*TASK MATERIAL*.
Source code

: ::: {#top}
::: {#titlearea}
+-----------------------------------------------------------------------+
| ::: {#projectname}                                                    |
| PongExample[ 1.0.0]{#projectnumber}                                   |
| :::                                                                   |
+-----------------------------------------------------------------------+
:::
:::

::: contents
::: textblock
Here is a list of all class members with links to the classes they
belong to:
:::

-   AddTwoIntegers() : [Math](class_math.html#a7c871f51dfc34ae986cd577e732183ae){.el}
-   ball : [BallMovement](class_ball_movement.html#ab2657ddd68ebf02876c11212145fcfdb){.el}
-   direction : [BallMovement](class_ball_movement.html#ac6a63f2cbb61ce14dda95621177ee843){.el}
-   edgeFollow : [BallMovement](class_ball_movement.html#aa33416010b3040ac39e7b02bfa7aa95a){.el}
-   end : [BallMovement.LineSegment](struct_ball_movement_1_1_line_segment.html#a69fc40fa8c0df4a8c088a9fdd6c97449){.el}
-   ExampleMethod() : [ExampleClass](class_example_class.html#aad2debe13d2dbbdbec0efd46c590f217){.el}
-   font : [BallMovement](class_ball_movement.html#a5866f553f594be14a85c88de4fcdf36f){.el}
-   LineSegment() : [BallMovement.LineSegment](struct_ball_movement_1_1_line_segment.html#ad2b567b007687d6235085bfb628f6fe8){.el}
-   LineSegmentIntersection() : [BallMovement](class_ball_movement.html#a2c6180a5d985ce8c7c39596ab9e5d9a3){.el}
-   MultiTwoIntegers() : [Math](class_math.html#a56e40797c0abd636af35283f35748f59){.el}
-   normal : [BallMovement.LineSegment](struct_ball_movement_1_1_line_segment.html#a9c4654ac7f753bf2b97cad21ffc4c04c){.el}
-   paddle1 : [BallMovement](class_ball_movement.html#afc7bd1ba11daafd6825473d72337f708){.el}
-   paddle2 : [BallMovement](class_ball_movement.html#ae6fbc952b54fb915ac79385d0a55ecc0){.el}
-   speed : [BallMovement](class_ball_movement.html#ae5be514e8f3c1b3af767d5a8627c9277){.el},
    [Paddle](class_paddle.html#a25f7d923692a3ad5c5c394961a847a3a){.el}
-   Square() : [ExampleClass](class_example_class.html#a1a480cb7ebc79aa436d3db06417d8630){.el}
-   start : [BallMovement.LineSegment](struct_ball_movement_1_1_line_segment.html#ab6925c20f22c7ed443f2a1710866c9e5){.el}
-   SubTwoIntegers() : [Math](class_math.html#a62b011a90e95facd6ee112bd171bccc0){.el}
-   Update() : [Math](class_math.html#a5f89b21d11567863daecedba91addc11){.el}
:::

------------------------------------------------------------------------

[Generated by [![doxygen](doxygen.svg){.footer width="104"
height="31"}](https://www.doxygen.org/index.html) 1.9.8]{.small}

*PROBLEM DESCRIPTION*.
Your response must contain the complete listing, copied without deviation.

*EXERCISE SOLUTION*.
Source code

: ::: {#top}
::: {#titlearea}
+-----------------------------------------------------------------------+
| ::: {#projectname}                                                    |
| PongExample[ 1.0.0]{#projectnumber}                                   |
| :::                                                                   |
+-----------------------------------------------------------------------+
:::
:::

::: contents
::: textblock
Here is a list of all class members with links to the classes they
belong to:
:::

-   AddTwoIntegers() : [Math](class_math.html#a7c871f51dfc34ae986cd577e732183ae){.el}
-   ball : [BallMovement](class_ball_movement.html#ab2657ddd68ebf02876c11212145fcfdb){.el}
-   direction : [BallMovement](class_ball_movement.html#ac6a63f2cbb61ce14dda95621177ee843){.el}
-   edgeFollow : [BallMovement](class_ball_movement.html#aa33416010b3040ac39e7b02bfa7aa95a){.el}
-   end : [BallMovement.LineSegment](struct_ball_movement_1_1_line_segment.html#a69fc40fa8c0df4a8c088a9fdd6c97449){.el}
-   ExampleMethod() : [ExampleClass](class_example_class.html#aad2debe13d2dbbdbec0efd46c590f217){.el}
-   font : [BallMovement](class_ball_movement.html#a5866f553f594be14a85c88de4fcdf36f){.el}
-   LineSegment() : [BallMovement.LineSegment](struct_ball_movement_1_1_line_segment.html#ad2b567b007687d6235085bfb628f6fe8){.el}
-   LineSegmentIntersection() : [BallMovement](class_ball_movement.html#a2c6180a5d985ce8c7c39596ab9e5d9a3){.el}
-   MultiTwoIntegers() : [Math](class_math.html#a56e40797c0abd636af35283f35748f59){.el}
-   normal : [BallMovement.LineSegment](struct_ball_movement_1_1_line_segment.html#a9c4654ac7f753bf2b97cad21ffc4c04c){.el}
-   paddle1 : [BallMovement](class_ball_movement.html#afc7bd1ba11daafd6825473d72337f708){.el}
-   paddle2 : [BallMovement](class_ball_movement.html#ae6fbc952b54fb915ac79385d0a55ecc0){.el}
-   speed : [BallMovement](class_ball_movement.html#ae5be514e8f3c1b3af767d5a8627c9277){.el},
    [Paddle](class_paddle.html#a25f7d923692a3ad5c5c394961a847a3a){.el}
-   Square() : [ExampleClass](class_example_class.html#a1a480cb7ebc79aa436d3db06417d8630){.el}
-   start : [BallMovement.LineSegment](struct_ball_movement_1_1_line_segment.html#ab6925c20f22c7ed443f2a1710866c9e5){.el}
-   SubTwoIntegers() : [Math](class_math.html#a62b011a90e95facd6ee112bd171bccc0){.el}
-   Update() : [Math](class_math.html#a5f89b21d11567863daecedba91addc11){.el}
:::

------------------------------------------------------------------------

[Generated by [![doxygen](doxygen.svg){.footer width="104"
height="31"}](https://www.doxygen.org/index.html) 1.9.8]{.small}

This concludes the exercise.